Table of Contents
Scientific code is notorious for being hard to read and navigate, difficult to reproduce, and badly documented. One reason leading to this situation is that curricula that traditionally train scientists do not explicitly treat writing good code, and during the scientific life there is little time for the individual to practice this on their own. In this intensive block-based-workshop we will change that and teach you all you need to know to write code that is Clear, Easy to understand, Well-documented, Reproducible, Testable, Reliable, Reusable, Extendable, and Generic.
Sounds too good to be true…? Join this workshop, and you will be surprised to find out that attributing all these properties to your code does not take much effort; once you have the proper education on the subject, you get all of this good stuff practically for free!
This repository contains the materials (presentation slides and exercises) for the "Good Scientific Code" workshop. Powerpoint version of the slides (for editing) is available on demand.
The workshop is (mostly) language-agnostic, meaning that the principles are about general coding. Examples and exercises will be in Julia and Python. It is structured as an intensive six-blocks course, aimed to be performed with tutors overseeing the exercises parts and helping the students. Students and their tutors are recommended to go through each block, one by one, and spend as much time as necessary until the students have understood the block and were able to solve all exercises (especially the application to their own code, see below). The expected time span for this to happen is about a day or two for each block.
This workshop was developed over 3 years by George Datseris, combining textbooks, other workshops, online tutorials from field experts, blog posts, personal experience developing and documenting 10+ software, and research on how to make reproducible science.
Lukas Kluft helped the workshop substantially by providing Python examples, translating Julia code to Python, reviewing the slides, and being a tutor during a live version.

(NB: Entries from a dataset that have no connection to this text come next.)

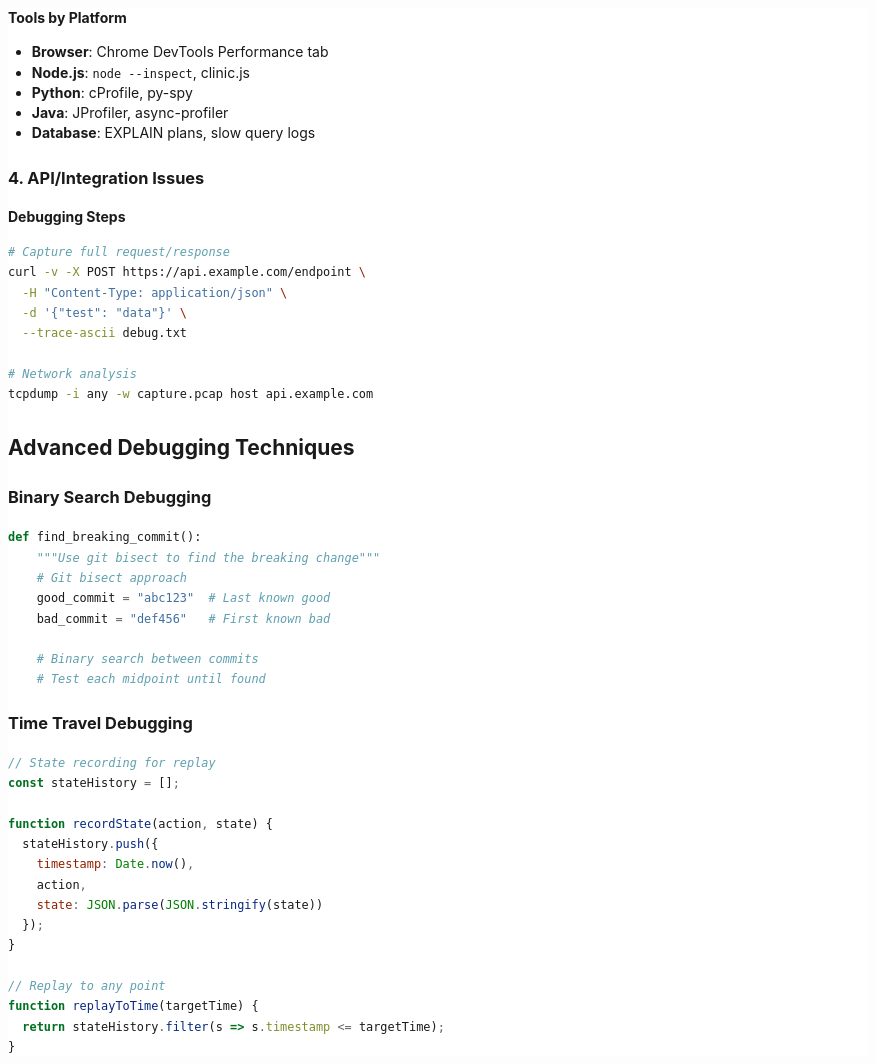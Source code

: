 **Tools by Platform**
- **Browser**: Chrome DevTools Performance tab
- **Node.js**: `node --inspect`, clinic.js
- **Python**: cProfile, py-spy
- **Java**: JProfiler, async-profiler
- **Database**: EXPLAIN plans, slow query logs

### 4. API/Integration Issues

**Debugging Steps**
```bash
# Capture full request/response
curl -v -X POST https://api.example.com/endpoint \
  -H "Content-Type: application/json" \
  -d '{"test": "data"}' \
  --trace-ascii debug.txt

# Network analysis
tcpdump -i any -w capture.pcap host api.example.com
```

## Advanced Debugging Techniques

### Binary Search Debugging
```python
def find_breaking_commit():
    """Use git bisect to find the breaking change"""
    # Git bisect approach
    good_commit = "abc123"  # Last known good
    bad_commit = "def456"   # First known bad
    
    # Binary search between commits
    # Test each midpoint until found
```

### Time Travel Debugging
```javascript
// State recording for replay
const stateHistory = [];

function recordState(action, state) {
  stateHistory.push({
    timestamp: Date.now(),
    action,
    state: JSON.parse(JSON.stringify(state))
  });
}

// Replay to any point
function replayToTime(targetTime) {
  return stateHistory.filter(s => s.timestamp <= targetTime);
}
```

The workshop is divided into the following six blocks:
- Version control: retraceable and safe code history using git
- Clear code: write code that is easy to understand and reason for
- Software developing paradigms: write your code like a software developer
- Collaboration & publishing code: modern team-based code development on GitHub
- Documenting software: documentation that conveys information efficiently and intuitively
- Scientific project reproducibility: publish reproducible papers
The exercise sessions have two components. On the first, illustrative but simple exercises are given to the participants to practice each topic. Participants are expected to solve the exercises live during the workshop! The second component requires the participants to apply this new knowledge to their very own code base. Therefore, please bring along all code you have used in your latest published paper. If you haven't published yet, no worries, bring along all the code you have at the moment for your science project. Decide in advance on 2-3 figures of your paper/project, which will be the central focus of the exercises. The exercise plan will transform your code from random scripts to a self-contained code base that is understandable, extendable, continuously tested, documented, and hosted on open and accessible platforms.
Note: for this plan to have meaningful impact, you should bring a code base where you had to write a substantial amount of source code.
A video recording of the live version of this workshop, performed at the Max Planck Institute for Meteorology, is available on YouTube: https://youtu.be/x3swaMSCcYk .
You can cite this material using the DOI 10.5281/zenodo.7789872, or the following BibTeX entry:
@software{goodscientificcode,
author = {George Datseris},
title = {{Good scientific code workshop}},
month = mar,
year = 2023,
publisher = {Zenodo},
version = {v1.0},
doi = {10.5281/zenodo.7789871},
url = {https://doi.org/10.5281/zenodo.7789871}
}